La principale difficulté vient du fait que les RPs sont connues pour avoir besoin d’un partenaire comme leur chaperonne pour stabiliser leur expression. C’est effectivement le cas de la protéine RPS14 qui se comporte mieux lorsqu’elle est co-exprimée avec Cinap. Cependant, le modèle proposé nécessite d’avoir les protéines seules pour effectuer les contrôles. Ces derniers sont importants pour voir si les protéines RPS26 ou RPS14 peuvent déplacer Pno1 de l’ARNr dans des expériences de retard sur gel. On peut aussi penser que l’ajout de ces facteurs dans les tests d’activités endonucléolytiques pourrait nous apporter des informations plus pertinentes concernant l’activité de Nob1, ce qui in fine, pourraient soutenir ou infirmer le modèle de maturation proposé.

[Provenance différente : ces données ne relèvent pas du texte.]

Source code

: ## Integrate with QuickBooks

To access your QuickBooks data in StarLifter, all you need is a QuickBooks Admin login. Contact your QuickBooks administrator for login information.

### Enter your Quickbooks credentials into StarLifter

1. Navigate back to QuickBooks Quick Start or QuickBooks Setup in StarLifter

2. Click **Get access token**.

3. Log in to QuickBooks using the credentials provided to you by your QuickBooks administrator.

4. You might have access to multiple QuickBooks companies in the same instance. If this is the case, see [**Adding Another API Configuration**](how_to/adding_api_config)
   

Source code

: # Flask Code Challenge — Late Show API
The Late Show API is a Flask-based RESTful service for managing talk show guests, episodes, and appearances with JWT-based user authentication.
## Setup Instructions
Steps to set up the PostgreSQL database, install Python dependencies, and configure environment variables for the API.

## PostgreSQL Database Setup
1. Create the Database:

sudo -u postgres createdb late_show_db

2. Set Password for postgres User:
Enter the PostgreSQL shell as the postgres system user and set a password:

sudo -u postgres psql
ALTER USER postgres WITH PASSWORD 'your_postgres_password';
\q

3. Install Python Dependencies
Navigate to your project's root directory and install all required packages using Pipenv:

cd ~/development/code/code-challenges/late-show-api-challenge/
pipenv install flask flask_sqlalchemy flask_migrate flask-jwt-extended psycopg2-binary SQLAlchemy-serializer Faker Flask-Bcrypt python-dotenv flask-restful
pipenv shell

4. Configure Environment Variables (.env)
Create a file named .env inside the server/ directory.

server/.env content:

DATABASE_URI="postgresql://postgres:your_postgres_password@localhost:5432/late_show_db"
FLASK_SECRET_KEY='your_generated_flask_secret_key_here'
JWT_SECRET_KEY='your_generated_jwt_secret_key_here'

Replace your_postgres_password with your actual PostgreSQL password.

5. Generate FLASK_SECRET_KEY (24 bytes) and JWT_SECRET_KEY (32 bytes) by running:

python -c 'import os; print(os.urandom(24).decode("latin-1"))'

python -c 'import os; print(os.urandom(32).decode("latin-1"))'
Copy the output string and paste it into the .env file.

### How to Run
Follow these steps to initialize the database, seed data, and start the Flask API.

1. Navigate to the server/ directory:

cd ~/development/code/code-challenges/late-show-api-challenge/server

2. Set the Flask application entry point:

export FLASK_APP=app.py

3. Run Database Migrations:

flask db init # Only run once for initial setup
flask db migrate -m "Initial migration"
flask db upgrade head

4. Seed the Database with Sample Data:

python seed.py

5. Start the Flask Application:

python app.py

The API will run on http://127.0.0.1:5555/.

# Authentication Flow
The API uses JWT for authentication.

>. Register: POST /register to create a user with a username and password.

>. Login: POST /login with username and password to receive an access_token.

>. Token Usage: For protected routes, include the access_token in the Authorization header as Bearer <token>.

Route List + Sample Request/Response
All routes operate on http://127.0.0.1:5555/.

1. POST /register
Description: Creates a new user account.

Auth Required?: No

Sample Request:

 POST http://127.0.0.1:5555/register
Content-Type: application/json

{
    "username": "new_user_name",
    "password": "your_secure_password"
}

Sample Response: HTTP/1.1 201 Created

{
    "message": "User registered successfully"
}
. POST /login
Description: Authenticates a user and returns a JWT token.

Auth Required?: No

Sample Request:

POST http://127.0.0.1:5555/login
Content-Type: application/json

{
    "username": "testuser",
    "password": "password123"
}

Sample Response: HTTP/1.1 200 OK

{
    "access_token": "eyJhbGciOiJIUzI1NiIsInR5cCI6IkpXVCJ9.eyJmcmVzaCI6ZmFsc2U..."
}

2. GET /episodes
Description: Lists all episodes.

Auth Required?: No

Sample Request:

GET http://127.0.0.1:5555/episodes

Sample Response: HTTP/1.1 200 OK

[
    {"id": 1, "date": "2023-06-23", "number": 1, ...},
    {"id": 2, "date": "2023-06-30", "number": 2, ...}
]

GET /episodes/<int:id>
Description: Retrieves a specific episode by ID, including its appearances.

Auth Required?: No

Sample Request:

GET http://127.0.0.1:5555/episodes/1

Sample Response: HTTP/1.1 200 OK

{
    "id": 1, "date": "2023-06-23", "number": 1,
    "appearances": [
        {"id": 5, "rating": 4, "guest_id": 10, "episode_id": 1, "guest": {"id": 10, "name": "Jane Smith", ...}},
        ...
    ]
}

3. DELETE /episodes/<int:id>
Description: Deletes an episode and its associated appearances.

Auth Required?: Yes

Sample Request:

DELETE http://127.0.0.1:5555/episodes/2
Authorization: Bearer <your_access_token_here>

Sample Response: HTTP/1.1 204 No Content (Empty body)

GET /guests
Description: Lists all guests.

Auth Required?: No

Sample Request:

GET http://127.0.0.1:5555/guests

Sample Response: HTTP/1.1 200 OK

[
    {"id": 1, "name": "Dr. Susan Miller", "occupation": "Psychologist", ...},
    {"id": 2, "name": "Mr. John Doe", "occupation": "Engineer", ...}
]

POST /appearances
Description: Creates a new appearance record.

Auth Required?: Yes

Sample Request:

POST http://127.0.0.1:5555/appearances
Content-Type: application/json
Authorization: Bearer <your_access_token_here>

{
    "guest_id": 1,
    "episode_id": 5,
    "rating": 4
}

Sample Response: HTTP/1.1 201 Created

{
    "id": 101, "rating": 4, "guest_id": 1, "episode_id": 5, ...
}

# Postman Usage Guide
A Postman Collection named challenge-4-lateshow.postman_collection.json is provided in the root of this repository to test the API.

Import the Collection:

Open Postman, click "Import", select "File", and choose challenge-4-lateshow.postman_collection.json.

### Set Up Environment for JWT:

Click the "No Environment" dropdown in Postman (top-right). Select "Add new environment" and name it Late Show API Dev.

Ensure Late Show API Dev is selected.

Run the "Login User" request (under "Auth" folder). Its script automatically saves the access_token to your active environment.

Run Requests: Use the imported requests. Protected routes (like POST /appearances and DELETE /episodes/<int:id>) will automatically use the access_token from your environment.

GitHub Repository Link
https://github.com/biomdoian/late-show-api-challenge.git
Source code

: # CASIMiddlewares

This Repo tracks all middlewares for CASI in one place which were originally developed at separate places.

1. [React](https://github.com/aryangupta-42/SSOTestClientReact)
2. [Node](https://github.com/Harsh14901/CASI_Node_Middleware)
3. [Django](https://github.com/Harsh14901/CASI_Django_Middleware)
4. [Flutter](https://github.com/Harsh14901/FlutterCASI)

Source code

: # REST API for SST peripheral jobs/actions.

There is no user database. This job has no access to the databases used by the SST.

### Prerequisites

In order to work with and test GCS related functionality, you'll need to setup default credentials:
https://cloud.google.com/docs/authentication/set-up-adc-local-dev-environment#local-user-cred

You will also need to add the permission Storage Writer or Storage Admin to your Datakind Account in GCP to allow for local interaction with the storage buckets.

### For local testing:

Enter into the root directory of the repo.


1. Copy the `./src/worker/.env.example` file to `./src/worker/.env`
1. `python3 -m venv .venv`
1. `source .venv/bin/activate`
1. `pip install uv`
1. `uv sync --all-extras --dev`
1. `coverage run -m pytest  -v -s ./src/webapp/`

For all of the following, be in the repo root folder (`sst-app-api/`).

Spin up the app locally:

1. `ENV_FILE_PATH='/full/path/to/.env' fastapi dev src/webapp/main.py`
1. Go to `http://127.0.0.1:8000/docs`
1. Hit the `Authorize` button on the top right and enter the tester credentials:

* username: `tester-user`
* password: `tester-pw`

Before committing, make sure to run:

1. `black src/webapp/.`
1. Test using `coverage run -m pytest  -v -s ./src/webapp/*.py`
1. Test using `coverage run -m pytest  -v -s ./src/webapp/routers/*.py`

pg. 120 Figure 43 : Proposition d’un modèle de la maturation de l’ARNr 18S : activation de l’endonucléase Nob1. Les protéines Nob1 (bleu), Pno1 (rose) et RPS14 (orange). L’endonucléase adopte une conformation « inactive ». L’arrivée de la kinase Rio1 (rouge) entraine le départ des AFs : Ltv1 et Rio2, le recrutement de Rio1 déstabilise l’interaction de Pno1 au pré-ribosome qui permet le recrutement de RpS26 (violet) dépendant de Cinap (Vert) qui va l’échanger avec Pno1. Le complexe formé (Cinap/Pno1) induit un changement de conformation de Nob1 entrainant son activation et par conséquent le clivage du site D.